Fig. 5: MOL2 and MOL5/6 show differential susceptibility to disease.

a, b, l–m Schematic of the different models of traumatic spinal cord injury as well as the lesions relative extent and distribution (a, l), level of the lesions (T9-10. b, m) and distance of the rostral and caudal analyzed segments (b, m). c, f, g, n, o Confocal representative images of the lesions following dorsal funiculi transection (c, f, g) and contusion (n, o) injuries, showing the specific loss of MOL2 (Klk6⁺ OL lineage cells) and the high repopulation by MOL5/6 (Ptgds⁺ OL lineage cells) of the lesions during the chronic phase following traumatic spinal cord injury (f, g, n, o), but not at the acute phase (c).
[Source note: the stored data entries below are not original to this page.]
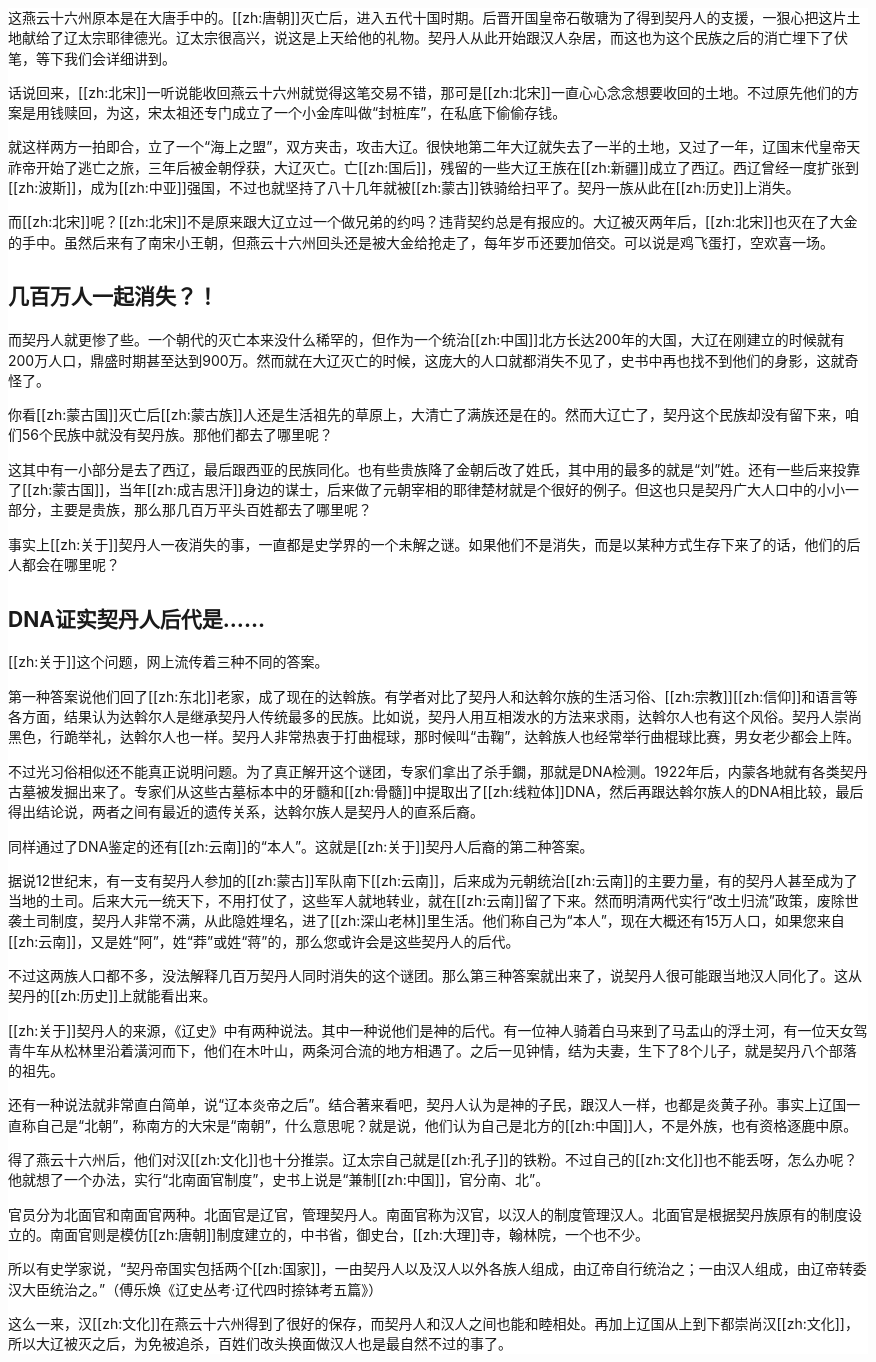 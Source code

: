 这燕云十六州原本是在大唐手中的。[[zh:唐朝]]灭亡后，进入五代十国时期。后晋开国皇帝石敬瑭为了得到契丹人的支援，一狠心把这片土地献给了辽太宗耶律德光。辽太宗很高兴，说这是上天给他的礼物。契丹人从此开始跟汉人杂居，而这也为这个民族之后的消亡埋下了伏笔，等下我们会详细讲到。

话说回来，[[zh:北宋]]一听说能收回燕云十六州就觉得这笔交易不错，那可是[[zh:北宋]]一直心心念念想要收回的土地。不过原先他们的方案是用钱赎回，为这，宋太祖还专门成立了一个小金库叫做“封桩库”，在私底下偷偷存钱。

就这样两方一拍即合，立了一个“海上之盟”，双方夹击，攻击大辽。很快地第二年大辽就失去了一半的土地，又过了一年，辽国末代皇帝天祚帝开始了逃亡之旅，三年后被金朝俘获，大辽灭亡。亡[[zh:国后]]，残留的一些大辽王族在[[zh:新疆]]成立了西辽。西辽曾经一度扩张到[[zh:波斯]]，成为[[zh:中亚]]强国，不过也就坚持了八十几年就被[[zh:蒙古]]铁骑给扫平了。契丹一族从此在[[zh:历史]]上消失。

而[[zh:北宋]]呢？[[zh:北宋]]不是原来跟大辽立过一个做兄弟的约吗？违背契约总是有报应的。大辽被灭两年后，[[zh:北宋]]也灭在了大金的手中。虽然后来有了南宋小王朝，但燕云十六州回头还是被大金给抢走了，每年岁币还要加倍交。可以说是鸡飞蛋打，空欢喜一场。

## 几百万人一起消失？！

而契丹人就更惨了些。一个朝代的灭亡本来没什么稀罕的，但作为一个统治[[zh:中国]]北方长达200年的大国，大辽在刚建立的时候就有200万人口，鼎盛时期甚至达到900万。然而就在大辽灭亡的时候，这庞大的人口就都消失不见了，史书中再也找不到他们的身影，这就奇怪了。

你看[[zh:蒙古国]]灭亡后[[zh:蒙古族]]人还是生活祖先的草原上，大清亡了满族还是在的。然而大辽亡了，契丹这个民族却没有留下来，咱们56个民族中就没有契丹族。那他们都去了哪里呢？

这其中有一小部分是去了西辽，最后跟西亚的民族同化。也有些贵族降了金朝后改了姓氏，其中用的最多的就是“刘”姓。还有一些后来投靠了[[zh:蒙古国]]，当年[[zh:成吉思汗]]身边的谋士，后来做了元朝宰相的耶律楚材就是个很好的例子。但这也只是契丹广大人口中的小小一部分，主要是贵族，那么那几百万平头百姓都去了哪里呢？

事实上[[zh:关于]]契丹人一夜消失的事，一直都是史学界的一个未解之谜。如果他们不是消失，而是以某种方式生存下来了的话，他们的后人都会在哪里呢？

## DNA证实契丹人后代是&#8230;&#8230;

[[zh:关于]]这个问题，网上流传着三种不同的答案。

第一种答案说他们回了[[zh:东北]]老家，成了现在的达斡族。有学者对比了契丹人和达斡尔族的生活习俗、[[zh:宗教]][[zh:信仰]]和语言等各方面，结果认为达斡尔人是继承契丹人传统最多的民族。比如说，契丹人用互相泼水的方法来求雨，达斡尔人也有这个风俗。契丹人崇尚黑色，行跪举礼，达斡尔人也一样。契丹人非常热衷于打曲棍球，那时候叫“击鞠”，达斡族人也经常举行曲棍球比赛，男女老少都会上阵。

不过光习俗相似还不能真正说明问题。为了真正解开这个谜团，专家们拿出了杀手鐗，那就是DNA检测。1922年后，内蒙各地就有各类契丹古墓被发掘出来了。专家们从这些古墓标本中的牙髓和[[zh:骨髓]]中提取出了[[zh:线粒体]]DNA，然后再跟达斡尔族人的DNA相比较，最后得出结论说，两者之间有最近的遗传关系，达斡尔族人是契丹人的直系后裔。

同样通过了DNA鉴定的还有[[zh:云南]]的“本人”。这就是[[zh:关于]]契丹人后裔的第二种答案。

据说12世纪末，有一支有契丹人参加的[[zh:蒙古]]军队南下[[zh:云南]]，后来成为元朝统治[[zh:云南]]的主要力量，有的契丹人甚至成为了当地的土司。后来大元一统天下，不用打仗了，这些军人就地转业，就在[[zh:云南]]留了下来。然而明清两代实行“改土归流”政策，废除世袭土司制度，契丹人非常不满，从此隐姓埋名，进了[[zh:深山老林]]里生活。他们称自己为“本人”，现在大概还有15万人口，如果您来自[[zh:云南]]，又是姓“阿”，姓“莽”或姓“蒋”的，那么您或许会是这些契丹人的后代。

不过这两族人口都不多，没法解释几百万契丹人同时消失的这个谜团。那么第三种答案就出来了，说契丹人很可能跟当地汉人同化了。这从契丹的[[zh:历史]]上就能看出来。

[[zh:关于]]契丹人的来源，《辽史》中有两种说法。其中一种说他们是神的后代。有一位神人骑着白马来到了马盂山的浮土河，有一位天女驾青牛车从松林里沿着潢河而下，他们在木叶山，两条河合流的地方相遇了。之后一见钟情，结为夫妻，生下了8个儿子，就是契丹八个部落的祖先。

还有一种说法就非常直白简单，说“辽本炎帝之后”。结合著来看吧，契丹人认为是神的子民，跟汉人一样，也都是炎黄子孙。事实上辽国一直称自己是“北朝”，称南方的大宋是“南朝”，什么意思呢？就是说，他们认为自己是北方的[[zh:中国]]人，不是外族，也有资格逐鹿中原。

得了燕云十六州后，他们对汉[[zh:文化]]也十分推崇。辽太宗自己就是[[zh:孔子]]的铁粉。不过自己的[[zh:文化]]也不能丢呀，怎么办呢？他就想了一个办法，实行“北南面官制度”，史书上说是“兼制[[zh:中国]]，官分南、北”。

官员分为北面官和南面官两种。北面官是辽官，管理契丹人。南面官称为汉官，以汉人的制度管理汉人。北面官是根据契丹族原有的制度设立的。南面官则是模仿[[zh:唐朝]]制度建立的，中书省，御史台，[[zh:大理]]寺，翰林院，一个也不少。

所以有史学家说，“契丹帝国实包括两个[[zh:国家]]，一由契丹人以及汉人以外各族人组成，由辽帝自行统治之；一由汉人组成，由辽帝转委汉大臣统治之。”（傅乐焕《辽史丛考‧辽代四时捺钵考五篇》）

这么一来，汉[[zh:文化]]在燕云十六州得到了很好的保存，而契丹人和汉人之间也能和睦相处。再加上辽国从上到下都崇尚汉[[zh:文化]]，所以大辽被灭之后，为免被追杀，百姓们改头换面做汉人也是最自然不过的事了。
Yellow dashed lines highlight the lesion sites. White rectangles highlight the regions shown in higher magnification. Scale bar = 100 μm. d, e, h, i, j, k, p, q Quantification of the OL lineage (d, h, i, p) and the MOL populations away and at the injury sites (e, j, k, q). Percentage of the MOL2 and MOL5/6 subpopulations was calculated on the total number of OL lineage cells (Sox10⁺ cells). Dashed black line marks the average percentage of the OL lineage cells in the intact adult spinal cord (d, h, p). Data are presented as mean ± SEM. n = 3–7 animals per condition, and can be assessed in the Source Data file. Asterisks indicate a significant difference between conditions (*p ≤ 0.05, **p ≤ 0.01, two-way ANOVA with Sidak’s correction). Exact p values are reported in the Source Data file. SCI spinal cord injury, dpi days post-injury, mpi months post-injury, T10 thoracic vertebra 10. MOL mature oligodendrocyte. Source data are provided as a Source Data file.